[[ DATA, beginning ]]

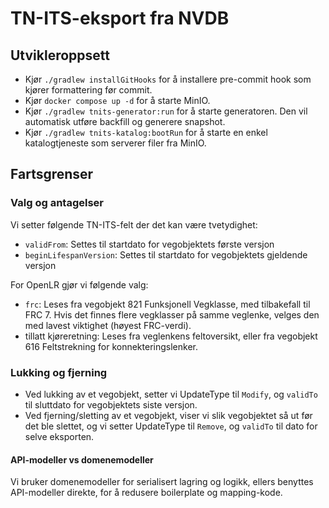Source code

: # TN-ITS-eksport fra NVDB

## Utvikleroppsett

- Kjør `./gradlew installGitHooks` for å installere pre-commit hook som kjører formattering før commit.
- Kjør `docker compose up -d` for å starte MinIO.
- Kjør `./gradlew tnits-generator:run` for å starte generatoren. Den vil automatisk utføre backfill og generere snapshot.
- Kjør `./gradlew tnits-katalog:bootRun` for å starte en enkel katalogtjeneste som serverer filer fra MinIO.

## Fartsgrenser

### Valg og antagelser

Vi setter følgende TN-ITS-felt der det kan være tvetydighet:

- `validFrom`: Settes til startdato for vegobjektets første versjon
- `beginLifespanVersion`: Settes til startdato for vegobjektets gjeldende versjon

For OpenLR gjør vi følgende valg:

- `frc`: Leses fra vegobjekt 821 Funksjonell Vegklasse, med tilbakefall til FRC 7. Hvis det finnes flere vegklasser på samme veglenke, velges den med lavest viktighet (høyest FRC-verdi).
- tillatt kjøreretning: Leses fra veglenkens feltoversikt, eller fra vegobjekt 616 Feltstrekning for konnekteringslenker.

### Lukking og fjerning

- Ved lukking av et vegobjekt, setter vi UpdateType til `Modify`, og `validTo` til sluttdato for vegobjektets siste versjon.
- Ved fjerning/sletting av et vegobjekt, viser vi slik vegobjektet så ut før det ble slettet, og vi setter UpdateType til `Remove`, og `validTo` til dato for selve eksporten.

#### API-modeller vs domenemodeller

Vi bruker domenemodeller for serialisert lagring og logikk, ellers benyttes API-modeller direkte, for å redusere boilerplate og mapping-kode.
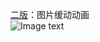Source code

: [二版](https://github.com/liuruiqi1993/project-test/blob/master/switch-figures/2nd)：图片缓动动画  
![Image text](https://github.com/liuruiqi1993/project-test/blob/master/switch-figures/2nd/images/switch2nd.gif)
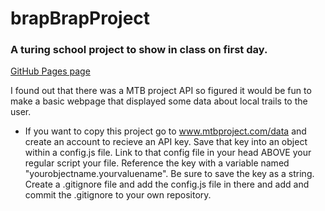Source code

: ﻿# brapBrapProject 

### A turing school project to show in class on first day. <br />

[GitHub Pages page](https://etcetera8.github.io/brapBrapProject/)

I found out that there was a MTB project API so figured it would be fun to make a basic webpage that displayed some data about local trails to the user.

- If you want to copy this project go to www.mtbproject.com/data and create an account to recieve an API key. Save that key into an object within a config.js file. Link to that config file in your head ABOVE your regular script your file. Reference the key with a variable named "yourobjectname.yourvaluename". Be sure to save the key as a string. Create a .gitignore file and add the config.js file in there and add and commit the .gitignore to your own repository.
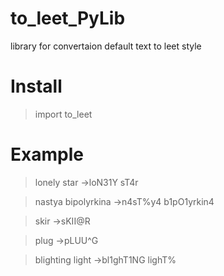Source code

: # to_leet_PyLib
library for convertaion default text to leet style

# Install #
>import to_leet 

# Example #
>lonely star ->loN31Y sT4r

>nastya bipolyrkina ->n4sT%y4 b1pO1yrkin4

>skir ->sKII@R

>plug ->pLUU^G

>blighting light ->bl1ghT1NG lighT%






















































































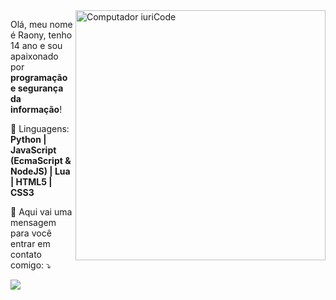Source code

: <img src="https://raw.githubusercontent.com/MicaelliMedeiros/micaellimedeiros/master/image/computer-illustration.png" min-width="400px" max-width="400px" width="400px" align="right" alt="Computador iuriCode">

<p align="left"> 
  Olá, meu nome é Raony, tenho 14 ano e sou apaixonado por <strong>programação e segurança da informação</strong>!<br>
</p>

<p align="left">
  🦄 Linguagens: <strong>Python | JavaScript (EcmaScript & NodeJS) | Lua | HTML5 | CSS3</strong>
</p>

<p align="left">
  💌 Aqui vai uma mensagem para você entrar em contato comigo: ⤵️
</p>

<p align="left">
  <a href="<a href="https://wa.me/555198244222" alt="WhatsApp">
  <img src="https://img.shields.io/badge/-WhatsApp-25d366?style=flat-square&labelColor=25d366&logo=whatsapp&logoColor=white&link=API-DO-SEU-WHATSAPP"/></a>
</p>  
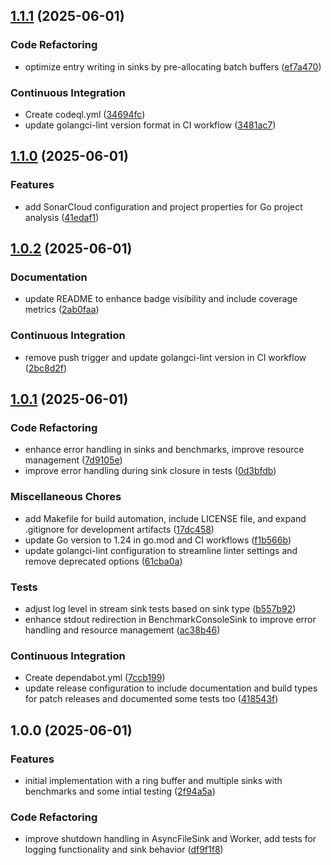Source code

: ## [1.1.1](https://github.com/bxrne/logmgr/compare/v1.1.0...v1.1.1) (2025-06-01)


### Code Refactoring

* optimize entry writing in sinks by pre-allocating batch buffers ([ef7a470](https://github.com/bxrne/logmgr/commit/ef7a470636a282859b2d0e569d4770d56f467ad2))


### Continuous Integration

* Create codeql.yml ([34694fc](https://github.com/bxrne/logmgr/commit/34694fc4f314a6a69c72b9e8707a1c0c83caad00))
* update golangci-lint version format in CI workflow ([3481ac7](https://github.com/bxrne/logmgr/commit/3481ac7e0731145ff2a76454287a2d42e0400617))

## [1.1.0](https://github.com/bxrne/logmgr/compare/v1.0.2...v1.1.0) (2025-06-01)


### Features

* add SonarCloud configuration and project properties for Go project analysis ([41edaf1](https://github.com/bxrne/logmgr/commit/41edaf10679a362d04bfc70e4d3c8b804da0c961))

## [1.0.2](https://github.com/bxrne/logmgr/compare/v1.0.1...v1.0.2) (2025-06-01)


### Documentation

* update README to enhance badge visibility and include coverage metrics ([2ab0faa](https://github.com/bxrne/logmgr/commit/2ab0faae79b93c57a869491f2cac148bb543121c))


### Continuous Integration

* remove push trigger and update golangci-lint version in CI workflow ([2bc8d2f](https://github.com/bxrne/logmgr/commit/2bc8d2f04ebec1998b3aa4b47f4c85d937f0e585))

## [1.0.1](https://github.com/bxrne/logmgr/compare/v1.0.0...v1.0.1) (2025-06-01)


### Code Refactoring

* enhance error handling in sinks and benchmarks, improve resource management ([7d9105e](https://github.com/bxrne/logmgr/commit/7d9105e02ac38958df067738671e9382299f5711))
* improve error handling during sink closure in tests ([0d3bfdb](https://github.com/bxrne/logmgr/commit/0d3bfdb2398b6b414007114e618a3f5143130a39))


### Miscellaneous Chores

* add Makefile for build automation, include LICENSE file, and expand .gitignore for development artifacts ([17dc458](https://github.com/bxrne/logmgr/commit/17dc4583e1ad2473a096d2f5b1d9c64956c0ed49))
* update Go version to 1.24 in go.mod and CI workflows ([f1b566b](https://github.com/bxrne/logmgr/commit/f1b566b7f51c056b33aa7c40989d8e5c534b7fb3))
* update golangci-lint configuration to streamline linter settings and remove deprecated options ([61cba0a](https://github.com/bxrne/logmgr/commit/61cba0adc9cdeec5c0860f80994d165d349c661c))


### Tests

* adjust log level in stream sink tests based on sink type ([b557b92](https://github.com/bxrne/logmgr/commit/b557b9214d5079a465bd768b0966d245428869fb))
* enhance stdout redirection in BenchmarkConsoleSink to improve error handling and resource management ([ac38b46](https://github.com/bxrne/logmgr/commit/ac38b46cd7db35b0f2460c44400d71d3e818bcfe))


### Continuous Integration

* Create dependabot.yml ([7ccb199](https://github.com/bxrne/logmgr/commit/7ccb1998edd8d3921b3d859fb0aebbb77a72c5eb))
* update release configuration to include documentation and build types for patch releases and documented some tests too ([418543f](https://github.com/bxrne/logmgr/commit/418543f93111844de910ecfc3bde2603d688ccea))

## 1.0.0 (2025-06-01)


### Features

* initial implementation with a ring buffer and multiple sinks with benchmarks and some intial testing ([2f94a5a](https://github.com/bxrne/logmgr/commit/2f94a5a9b7757f6d7ed56470460b91763883f5ca))


### Code Refactoring

* improve shutdown handling in AsyncFileSink and Worker, add tests for logging functionality and sink behavior ([df9f1f8](https://github.com/bxrne/logmgr/commit/df9f1f8a1c4cb5502620a0dcb86623ce96038560))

[[ DATA, end ]]

INSTRUCTIONS TO FOLLOW: Both the first line of the records above and the line containing "#### API-modeller vs domenemodeller" belong in the copy; please return them and every line between, exactly, minus the pictures.

ANSWER SECTION:
Source code

: # TN-ITS-eksport fra NVDB

## Utvikleroppsett

- Kjør `./gradlew installGitHooks` for å installere pre-commit hook som kjører formattering før commit.
- Kjør `docker compose up -d` for å starte MinIO.
- Kjør `./gradlew tnits-generator:run` for å starte generatoren. Den vil automatisk utføre backfill og generere snapshot.
- Kjør `./gradlew tnits-katalog:bootRun` for å starte en enkel katalogtjeneste som serverer filer fra MinIO.

## Fartsgrenser

### Valg og antagelser

Vi setter følgende TN-ITS-felt der det kan være tvetydighet:

- `validFrom`: Settes til startdato for vegobjektets første versjon
- `beginLifespanVersion`: Settes til startdato for vegobjektets gjeldende versjon

For OpenLR gjør vi følgende valg:

- `frc`: Leses fra vegobjekt 821 Funksjonell Vegklasse, med tilbakefall til FRC 7. Hvis det finnes flere vegklasser på samme veglenke, velges den med lavest viktighet (høyest FRC-verdi).
- tillatt kjøreretning: Leses fra veglenkens feltoversikt, eller fra vegobjekt 616 Feltstrekning for konnekteringslenker.

### Lukking og fjerning

- Ved lukking av et vegobjekt, setter vi UpdateType til `Modify`, og `validTo` til sluttdato for vegobjektets siste versjon.
- Ved fjerning/sletting av et vegobjekt, viser vi slik vegobjektet så ut før det ble slettet, og vi setter UpdateType til `Remove`, og `validTo` til dato for selve eksporten.

#### API-modeller vs domenemodeller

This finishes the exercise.